Two events clarify November elections

8/9/2018
BY TOM TROY
BLADE ASSOCIATE EDITOR
  • UNIQUELY-COLUMBUS-CRR-4-8

    The Ohio Statehouse

    Columbus Dispatch

  • Two political events happened this week that help clarify politics in the state of Ohio.

    One is the special election in which two candidates battled to a draw in a heavily Republican congressional district, which should send worries through the Republican ranks.

    Read more by Tom Troy

    The other is a ruling from the Ohio Supreme Court that sided with the Ohio Department of Education in its crackdown on the Electronic Classroom of Tomorrow.

    The special election in the 12th Congressional District this week gave Ohio residents something they haven’t seen for a long time in this state — a close contest in an election for the U.S. House of Representatives.

    Republican state Sen. Troy Balderson (Zanesville) clings to a 1 percent lead in the election over Democrat Danny O’Connor, the Franklin County recorder in the vote count from Tuesday.

    Although the voting is over, the vote-counting is not. Mr. Balderson has a 1,564-vote margin in the unofficial count, but there are still nearly 8,500 absentee and provisional ballots to count.

    Mr. O’Connor is not conceding because if he wins 60 percent of the outstanding votes then he wins the election. The votes will be counted in a week.

    Regardless, the fact that he came within less than a percentage point proves that Republicans were either caught flat-footed in the special election, outorganized, outcampaigned, and outspent by the Democrats, or Republicans are dispirited and divided over the state of the party and the direction it is going under President Donald Trump.

    Or both.

    Could what happened in the 12th District repeat itself in, say, the 5th District, represented since 2007 by Republican Bob Latta of Bowling Green?

    Michael Galbraith, the Democratic nominee, strongly believes residents are ready for a change. Mr. Latta is a hard-working congressman but frustrating to many of his constituents. Mr. Latta rarely makes a comment or takes a leading stand on controversial issues, and refuses to make himself available for a town hall meeting.

    The world could blow up and the House of Representatives set to vote on the impeachment of President Trump, and Mr. Latta would issue a news release announcing that his committee had approved new rules for the rearview mirrors on self-driving cars.
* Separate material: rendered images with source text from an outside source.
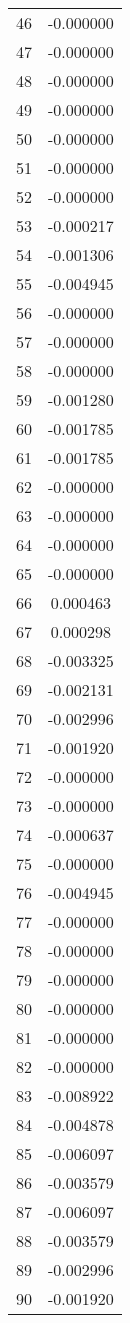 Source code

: \documentclass[12pt]{article}
\begin{document}
\begin{longtable}{@{}cc@{}}
46 & -0.000000 \\
47 & -0.000000 \\
48 & -0.000000 \\
49 & -0.000000 \\
50 & -0.000000 \\
51 & -0.000000 \\
52 & -0.000000 \\
53 & -0.000217 \\
54 & -0.001306 \\
55 & -0.004945 \\
56 & -0.000000 \\
57 & -0.000000 \\
58 & -0.000000 \\
59 & -0.001280 \\
60 & -0.001785 \\
61 & -0.001785 \\
62 & -0.000000 \\
63 & -0.000000 \\
64 & -0.000000 \\
65 & -0.000000 \\
66 & 0.000463 \\
67 & 0.000298 \\
68 & -0.003325 \\
69 & -0.002131 \\
70 & -0.002996 \\
71 & -0.001920 \\
72 & -0.000000 \\
73 & -0.000000 \\
74 & -0.000637 \\
75 & -0.000000 \\
76 & -0.004945 \\
77 & -0.000000 \\
78 & -0.000000 \\
79 & -0.000000 \\
80 & -0.000000 \\
81 & -0.000000 \\
82 & -0.000000 \\
83 & -0.008922 \\
84 & -0.004878 \\
85 & -0.006097 \\
86 & -0.003579 \\
87 & -0.006097 \\
88 & -0.003579 \\
89 & -0.002996 \\
90 & -0.001920 \\

\end{longtable}
\end{document}
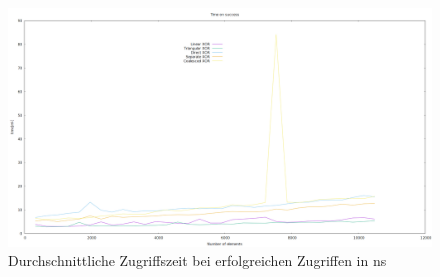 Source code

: \begin{figure}[!ht]
    \includegraphics[width=0.7\paperwidth]{Bilder/successful_time_part.png}
    \caption{Durchschnittliche Zugriffszeit bei erfolgreichen Zugriffen in ns}
\end{figure}
\FloatBarrier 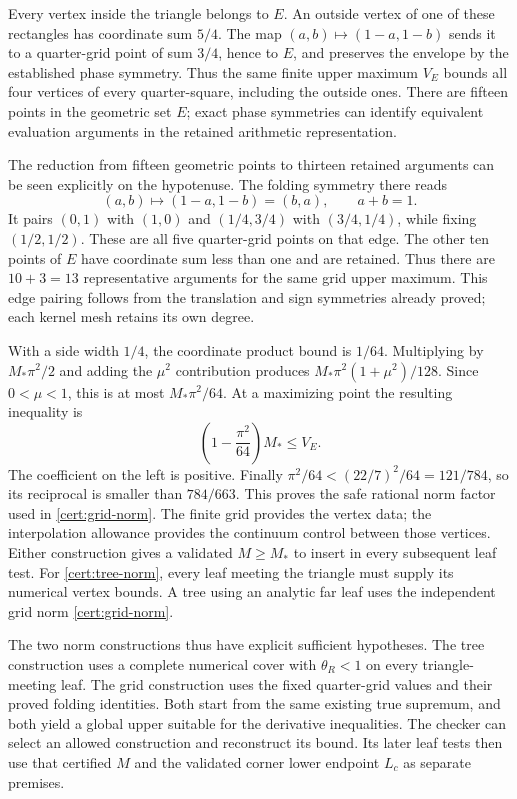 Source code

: Every vertex inside the triangle belongs to $E$. An outside vertex
of one of these rectangles has coordinate sum $5/4$. The map
$(a,b)\mapsto(1-a,1-b)$ sends it to a quarter-grid point of sum
$3/4$, hence to $E$, and preserves the envelope by the established
phase symmetry. Thus the same finite upper maximum $V_E$ bounds all
four vertices of every quarter-square, including the outside ones.
There are fifteen points in the geometric set $E$; exact phase
symmetries can identify equivalent evaluation arguments in the
retained arithmetic representation.

The reduction from fifteen geometric points to thirteen retained
arguments can be seen explicitly on the hypotenuse. The folding
symmetry there reads
\[
 (a,b)\longmapsto(1-a,1-b)=(b,a),\qquad a+b=1.
\]
It pairs $(0,1)$ with $(1,0)$ and $(1/4,3/4)$ with
$(3/4,1/4)$, while fixing $(1/2,1/2)$. These are all five
quarter-grid points on that edge. The other ten points of $E$
have coordinate sum less than one and are retained. Thus there
are $10+3=13$ representative arguments for the same grid upper
maximum. This edge pairing follows from the translation and sign
symmetries already proved; each kernel mesh retains its own degree.

With a side width $1/4$, the coordinate product bound is $1/64$.
Multiplying by $M_*\pi^2/2$ and adding the $\mu^2$ contribution
produces $M_*\pi^2(1+\mu^2)/128$. Since $0<\mu<1$, this is at most
$M_*\pi^2/64$. At a maximizing point the resulting inequality is
\[
 \left(1-\frac{\pi^2}{64}\right)M_*\leq V_E.
\]
The coefficient on the left is positive. Finally
$\pi^2/64<(22/7)^2/64=121/784$, so its reciprocal is smaller
than $784/663$. This proves the safe rational norm factor used in
\eqref{cert:grid-norm}. The finite grid provides the vertex data;
the interpolation allowance provides the continuum control between
those vertices.
Either construction gives a
validated $M\geq M_*$ to insert in every subsequent leaf test.
For \eqref{cert:tree-norm}, every leaf meeting the triangle must
supply its numerical vertex bounds. A tree using an analytic far leaf
uses the independent grid norm \eqref{cert:grid-norm}.

The two norm constructions thus have explicit sufficient hypotheses.
The tree construction uses a complete numerical cover with
$\theta_R<1$ on every triangle-meeting leaf. The grid construction
uses the fixed quarter-grid values and their proved folding
identities. Both start from the same existing true supremum, and
both yield a global upper suitable for the derivative inequalities.
The checker can select an allowed construction and reconstruct its
bound. Its later leaf tests then use that certified $M$ and the
validated corner lower endpoint $L_c$ as separate premises.

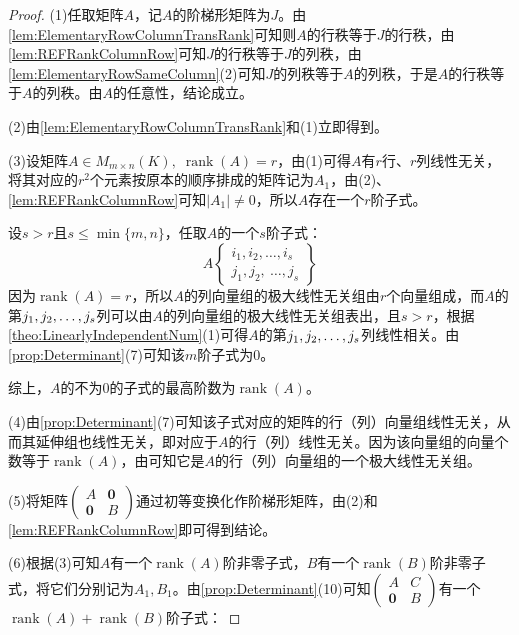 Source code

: \begin{proof}
	(1)任取矩阵$A$，记$A$的阶梯形矩阵为$J$。由\cref{lem:ElementaryRowColumnTransRank}可知则$A$的行秩等于$J$的行秩，由\cref{lem:REFRankColumnRow}可知$J$的行秩等于$J$的列秩，由\cref{lem:ElementaryRowSameColumn}(2)可知$J$的列秩等于$A$的列秩，于是$A$的行秩等于$A$的列秩。由$A$的任意性，结论成立。\par
	(2)由\cref{lem:ElementaryRowColumnTransRank}和(1)立即得到。\par
	(3)设矩阵$A\in M_{m\times n}(K),\;\operatorname{rank}(A)=r$，由(1)可得$A$有$r$行、$r$列线性无关，将其对应的$r^2$个元素按原本的顺序排成的矩阵记为$A_1$，由(2)、\cref{lem:REFRankColumnRow}可知$|A_1|\ne0$，所以$A$存在一个$r$阶子式。\par
	设$s>r$且$s\leqslant\min\{m,n\}$，任取$A$的一个$s$阶子式：
	\begin{equation*}
		A\left\{ \begin{array}{l}
			i_1,i_2,\dots,i_s \\
			j_1,j_2,\ \dots,j_s
		\end{array}\right\}
	\end{equation*}
	因为$\operatorname{rank}(A)=r$，所以$A$的列向量组的极大线性无关组由$r$个向量组成，而$A$的第$j_1, j_2, \dots, j_{s}$列可以由$A$的列向量组的极大线性无关组表出，且$s>r$，根据\cref{theo:LinearlyIndependentNum}(1)可得$A$的第$j_1, j_2, \dots, j_{s}$列线性相关。由\cref{prop:Determinant}(7)可知该$m$阶子式为$0$。\par
	综上，$A$的不为$0$的子式的最高阶数为$\operatorname{rank}(A)$。\par
	(4)由\cref{prop:Determinant}(7)可知该子式对应的矩阵的行（列）向量组线性无关，从而其延伸组也线性无关，即对应于$A$的行（列）线性无关。因为该向量组的向量个数等于$\operatorname{rank}(A)$，由可知它是$A$的行（列）向量组的一个极大线性无关组。\par
	(5)将矩阵$\begin{pmatrix}
		A & \mathbf{0} \\
		\mathbf{0} & B
	\end{pmatrix}$通过初等变换化作阶梯形矩阵，由(2)和\cref{lem:REFRankColumnRow}即可得到结论。\par
	(6)根据(3)可知$A$有一个$\operatorname{rank}(A)$阶非零子式，$B$有一个$\operatorname{rank}(B)$阶非零子式，将它们分别记为$A_1,B_1$。由\cref{prop:Determinant}(10)可知$\begin{pmatrix}
		A & C \\
		\mathbf{0} & B
	\end{pmatrix}$有一个$\operatorname{rank}(A)+\operatorname{rank}(B)$阶子式：

\end{proof}
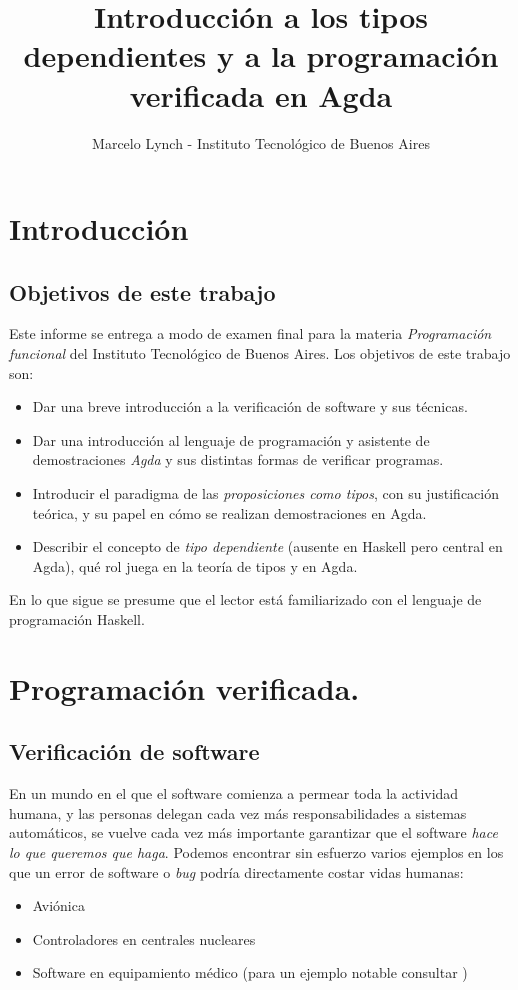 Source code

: \documentclass[11pt]{article} %
\title{Introducción a los tipos dependientes y a la programación verificada en Agda}
\author{Marcelo Lynch - Instituto Tecnológico de Buenos Aires}
\date{} %
\begin{document}
\maketitle
\tableofcontents
\newpage
\section{Introducción}
\subsection{Objetivos de este trabajo}
Este informe se entrega a modo de examen final para la materia \textit{Programación funcional} del Instituto Tecnológico de Buenos Aires. Los objetivos de este trabajo son:
\begin{itemize}
    \item Dar una breve introducción a la verificación de software y sus técnicas.
    \item Dar una introducción al lenguaje de programación y asistente de demostraciones \textit{Agda} y sus distintas formas de verificar programas.
    \item Introducir el paradigma de las \textit{proposiciones como tipos}, con su justificación teórica, y su papel en cómo se realizan demostraciones en Agda.
    \item Describir el concepto de \textit{tipo dependiente} (ausente en Haskell pero central en Agda), qué rol juega en la teoría de tipos y en Agda.
\end{itemize}

En lo que sigue se presume que el lector está familiarizado con el lenguaje de programación Haskell.


\section{Programación verificada.}
\subsection{Verificación de software} 
En un mundo en el que el software comienza a permear toda la actividad humana, y las personas delegan cada vez más responsabilidades a sistemas automáticos, se vuelve cada vez más importante garantizar que el software \textit{hace lo que queremos que haga}. Podemos encontrar sin esfuerzo varios ejemplos en los que un error de software o \textit{bug} podría directamente costar vidas humanas:

\begin{itemize}
    \item Aviónica
    \item Controladores en centrales nucleares
    \item Software en equipamiento médico (para un ejemplo notable consultar \cite{leveson1993investigation})
\end{itemize}
\end{document}
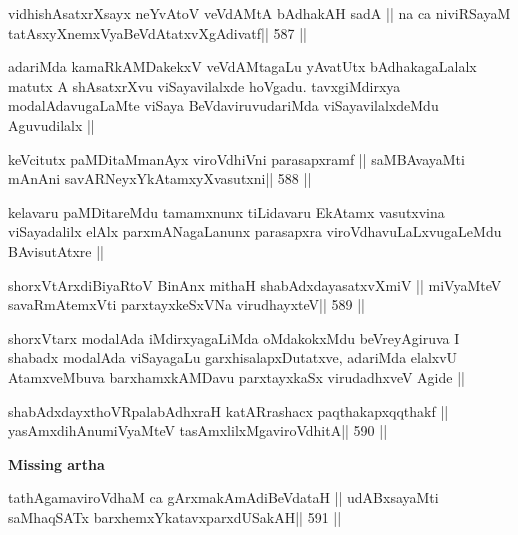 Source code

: \begin{shl}
vidhishAsatxrXsayx neYvAtoV veVdAMtA bAdhakAH sadA ||
na ca niviRSayaM tatAsxyXnemxVyaBeVdAtatxvXgAdivatf\hfill || 587 ||
\end{shl}

\begin{artha}
adariMda kamaRkAMDakekxV veVdAMtagaLu yAvatUtx bAdhakagaLalalx matutx A
shAsatxrXvu viSayavilalxde hoVgadu. tavxgiMdirxya modalAdavugaLaMte
viSaya BeVdaviruvudariMda viSayavilalxdeMdu Aguvudilalx ||
\end{artha}


\begin{shl}
keVcitutx paMDitaMmanAyx viroVdhiVni parasapxramf ||
saMBAvayaMti mAnAni savARNeyxYkAtamxyXvasutxni\hfill || 588 ||
\end{shl}

\begin{artha}
kelavaru paMDitareMdu tamamxnunx tiLidavaru EkAtamx vasutxvina viSayadalilx elAlx parxmANagaLanunx parasapxra
viroVdhavuLaLxvugaLeMdu BAvisutAtxre ||
\end{artha}



\begin{shl}
shorxVtArxdiBiyaRtoV BinAnx mithaH shabAdxdayasatxvXmiV ||
miVyaMteV savaRmAtemxVti parxtayxkeSxVNa virudhayxteV\hfill || 589 ||
\end{shl}

\begin{artha}
shorxVtarx modalAda iMdirxyagaLiMda oMdakokxMdu beVreyAgiruva I
shabadx modalAda viSayagaLu garxhisalapxDutatxve, adariMda elalxvU
AtamxveMbuva barxhamxkAMDavu parxtayxkaSx virudadhxveV Agide ||
\end{artha}



\begin{shl}
shabAdxdayxthoVRpalabAdhxraH katARrashacx paqthakapxqqthakf ||
yasAmxdihAnumiVyaMteV tasAmxlilxMgaviroVdhitA\hfill || 590 ||
\end{shl}

\medskip
{\Large{\rm{\textbf{Missing artha}}}}

\medskip

\begin{shl}
tathA\s\s gamaviroVdhaM ca gArxmakAmAdiBeVdataH ||
udABxsayaMti saMhaqSATx barxhemxYkatavxparxdUSakAH\hfill || 591 ||
\end{shl}


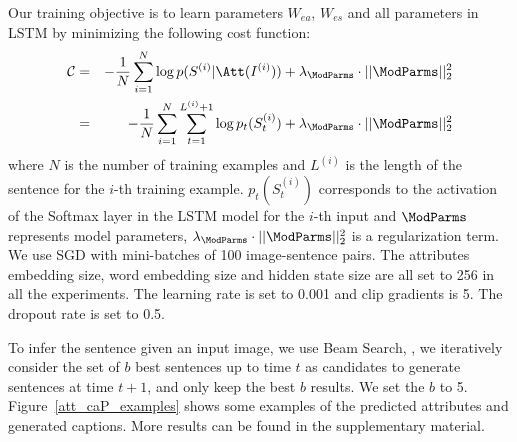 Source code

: Our training objective is to learn parameters $W_{ea}$, $W_{es}$ and all parameters in LSTM by minimizing the following cost function:
\begin{eqnarray}
    \mathcal{C}&=&-\frac{1}{N}\sum_{i=1}^N\log p(S^{(i)}|\Att(I^{(i)}))+\lambda_\ModParms\cdot||\ModParms||_2^2 \\
    &=&-\frac{1}{N}\sum_{i=1}^N\sum_{t=1}^{L^{(i)}+1}\log p_t(S_t^{(i)})+\lambda_\ModParms\cdot||\ModParms||_2^2
    \vspace{-3pt}
\end{eqnarray}
where $N$ is the number of training examples and $L^{(i)}$ is the length of the sentence for the $i$-th training example. $p_t(S_t^{(i)})$ corresponds to the activation of the Softmax layer in the LSTM model for the $i$-th input and $\ModParms$ represents model parameters, $\lambda_\ModParms\cdot||\ModParms||_2^2$ is a regularization term. We use SGD with mini-batches of 100 image-sentence pairs. The attributes embedding size, word embedding size and hidden state size are all set to 256 in all the experiments. The learning rate is set to 0.001 and clip gradients is 5. The dropout rate is set to 0.5.

To infer the sentence given an input image, we use Beam Search, \ie, we iteratively consider the set of $b$ best sentences up to time $t$ as candidates to generate sentences at time $t+1$, and only keep the best $b$ results. We set the $b$ to 5. Figure~\ref{att_caP_examples} shows some examples of the predicted attributes and generated captions. More results can be found in the supplementary material.
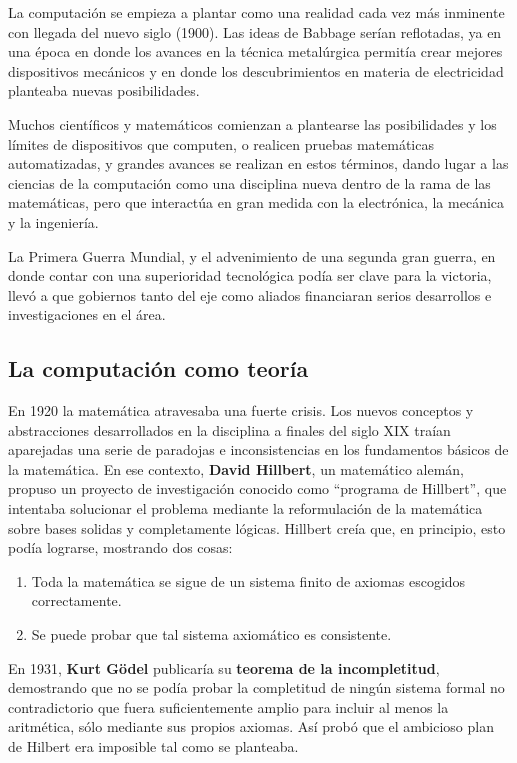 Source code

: La computación se empieza a plantar como una realidad cada vez más inminente con
llegada del nuevo siglo (1900). Las ideas de Babbage serían reflotadas, ya en
una época en donde los avances en la técnica metalúrgica permitía crear mejores
dispositivos mecánicos y en donde los descubrimientos en materia de electricidad
planteaba nuevas posibilidades.

Muchos científicos y matemáticos comienzan a plantearse las posibilidades y los
límites de dispositivos que computen, o realicen pruebas matemáticas automatizadas,
y grandes avances se realizan en estos términos, dando lugar a las ciencias de la
computación como una disciplina nueva dentro de la rama de las matemáticas, pero
que interactúa en gran medida con la electrónica, la mecánica y la ingeniería.

La Primera Guerra Mundial, y el advenimiento de una segunda gran guerra, en donde
contar con una superioridad tecnológica podía ser clave para la victoria, llevó
a que gobiernos tanto del eje como aliados financiaran serios desarrollos e
investigaciones en el área.

\subsection{La computación como teoría}

En 1920 la matemática atravesaba una fuerte crisis. Los nuevos conceptos y
abstracciones desarrollados en la disciplina a finales del siglo XIX traían
aparejadas una serie de paradojas e inconsistencias en los fundamentos básicos
de la matemática. En ese contexto, \textbf{David Hillbert}, un matemático
alemán, propuso un proyecto de investigación conocido como ``programa de Hillbert'',
que intentaba solucionar el problema mediante la reformulación de la matemática
sobre bases solidas y completamente lógicas. Hillbert creía que, en principio,
esto podía lograrse, mostrando dos cosas:
\begin{enumerate}
    \item Toda la matemática se sigue de un sistema finito de axiomas escogidos correctamente.
    \item Se puede probar que tal sistema axiomático es consistente.
\end{enumerate}

En 1931, \textbf{Kurt Gödel} publicaría su \textbf{teorema de la incompletitud},
demostrando que no se podía probar la completitud de ningún sistema formal no
contradictorio que fuera suficientemente amplio para incluir al menos la
aritmética, sólo mediante sus propios axiomas. Así probó que el ambicioso plan
de Hilbert era imposible tal como se planteaba.\autocite[cap. 3]{petzold_2008}

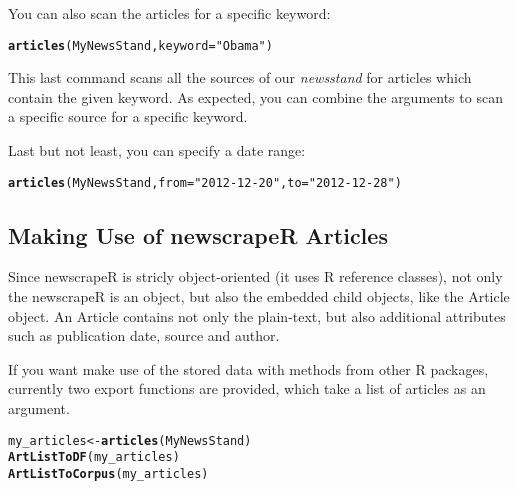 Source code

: \documentclass[a4paper,11pt]{article}\usepackage{graphicx, color}
\makeatletter
\newcommand{\hlfunctioncall}[1]{\textcolor[rgb]{0.501960784313725,0,0.329411764705882}{\textbf{#1}}}%
\newcommand{\hlstring}[1]{\textcolor[rgb]{0.6,0.6,1}{#1}}%
\newenvironment{kframe}{%
 \def\at@end@of@kframe{}%
 \ifinner\ifhmode%
  \def\at@end@of@kframe{\end{minipage}}%
  \begin{minipage}{\columnwidth}%
 \fi\fi%
 \def\FrameCommand##1{\hskip\@totalleftmargin \hskip-\fboxsep
 \colorbox{shadecolor}{##1}\hskip-\fboxsep
     \hskip-\linewidth \hskip-\@totalleftmargin \hskip\columnwidth}%
 \MakeFramed {\advance\hsize-\width
   \@totalleftmargin\z@ \linewidth\hsize
   \@setminipage}}%
 {\par\unskip\endMakeFramed%
 \at@end@of@kframe}
\newenvironment{knitrout}{}{} %
\makeatother
\begin{document}
You can also scan the articles for a specific keyword:

\begin{knitrout}
\color{fgcolor}\begin{kframe}
\begin{alltt}
\hlfunctioncall{articles}(MyNewsStand, keyword = \hlstring{"Obama"})
\end{alltt}
\end{kframe}
\end{knitrout}


This last command scans all the sources of our \emph{newsstand} for articles which contain the given keyword. As expected, you can combine the arguments to scan a specific source for a specific keyword. 

Last but not least, you can specify a date range:
\begin{knitrout}
\color{fgcolor}\begin{kframe}
\begin{alltt}
\hlfunctioncall{articles}(MyNewsStand, from = \hlstring{"2012-12-20"}, to = \hlstring{"2012-12-28"})
\end{alltt}
\end{kframe}
\end{knitrout}


\subsection{Making Use of newscrapeR Articles}

Since newscrapeR is stricly object-oriented (it uses R reference classes), not only the newscrapeR is an object, but also the embedded child objects, like the Article object. An Article contains not only the plain-text, but also additional attributes such as publication date, source and author. 

If you want make use of the stored data with methods from other R packages, currently two export functions are provided, which take a list of articles as an argument. 

\begin{knitrout}
\color{fgcolor}\begin{kframe}
\begin{alltt}
my_articles <- \hlfunctioncall{articles}(MyNewsStand)
\hlfunctioncall{ArtListToDF}(my_articles)
\hlfunctioncall{ArtListToCorpus}(my_articles)
\end{alltt}
\end{kframe}
\end{knitrout}
\end{document}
    Mr. Latta even faced two Republican opponents in the primary, though he easily defeated both of them.

    Mr. Galbraith, whose father was a Republican state legislator from Maumee and who spent years working in the financial sector, has been traveling the 14-county district for more than a year sampling the mood. He claims he is often approached by Republicans who promise their support.

    The difference between the special election in the 12th District and Mr. Galbraith’s challenge is about $6 million. That’s the amount of money national Democratic groups poured into the central Ohio congressional election in the effort to win a signature battle against President Trump.

    As far as the ECOT ruling, it ends the dispute over whether ECOT could have been forced earlier than 2016 into complying with a more rigorous attendance standard. The answer is, yes, it could have. ECOT was an online school that had as many as 12,000 students working at home on computers — averaging an hour a day, each qualifying for the same full-day per-pupil funding from the state as students attending a regular brick-and-mortar public school.

    One of the Supreme Court justices correctly labeled this practice “absurd.” ECOT used this gaping hole in state education policy to make millions off the state of Ohio and provide its previously broke founder, Bill Lager, with a lavish lifestyle. During the same approximately 16-year period, Mr. Lager provided more than $2 million in campaign contributions to various Republican officeholders.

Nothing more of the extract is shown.